Racing with Data: Formula 1 and NASCAR Analytics with R is a practical, professional handbook for turning raw racing data into actionable insight. Written for intermediate R users, the book walks through end-to-end workflows used in modern motorsport analytics: ingesting real datasets (e.g., historical results, lap times, basic telemetry), cleaning and transforming them with the tidyverse, visualizing performance with ggplot2, and building predictive models with caret, randomForest, and xgboost. You’ll analyze lap-time evolution and tire degradation in Formula 1, explore pit-stop strategy and position gains in NASCAR, compare driver styles through telemetry traces, cluster tracks by characteristics, and simulate “what-if” race scenarios with Monte Carlo methods.

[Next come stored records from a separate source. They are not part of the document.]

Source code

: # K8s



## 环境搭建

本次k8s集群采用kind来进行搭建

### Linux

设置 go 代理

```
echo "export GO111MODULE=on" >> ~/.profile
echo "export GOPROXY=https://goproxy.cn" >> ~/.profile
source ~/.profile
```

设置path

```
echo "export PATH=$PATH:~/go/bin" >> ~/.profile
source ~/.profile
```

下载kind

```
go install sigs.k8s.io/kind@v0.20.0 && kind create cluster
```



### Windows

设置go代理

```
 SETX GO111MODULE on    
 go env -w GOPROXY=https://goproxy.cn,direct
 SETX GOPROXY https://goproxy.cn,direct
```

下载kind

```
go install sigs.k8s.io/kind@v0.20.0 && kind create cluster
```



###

Beyond the code, you’ll learn how to structure repeatable pipelines, validate models under class imbalance, communicate uncertainty, and package results in reproducible R Markdown reports and Shiny dashboards. Each chapter includes annotated scripts and guidance on interpreting outputs in the context of real race decisions: undercut vs overcut, two-stop vs one-stop, safety-car impact, and qualifying effects on podium odds.
Whether you’re a data scientist looking to apply R to high-octane problems, an engineer who wants a rigorous template for analyzing performance, or a fan eager to quantify strategy, this book gives you the tools to move from curiosity to robust, decision-ready analysis—lap by lap, stint by stint, race by race.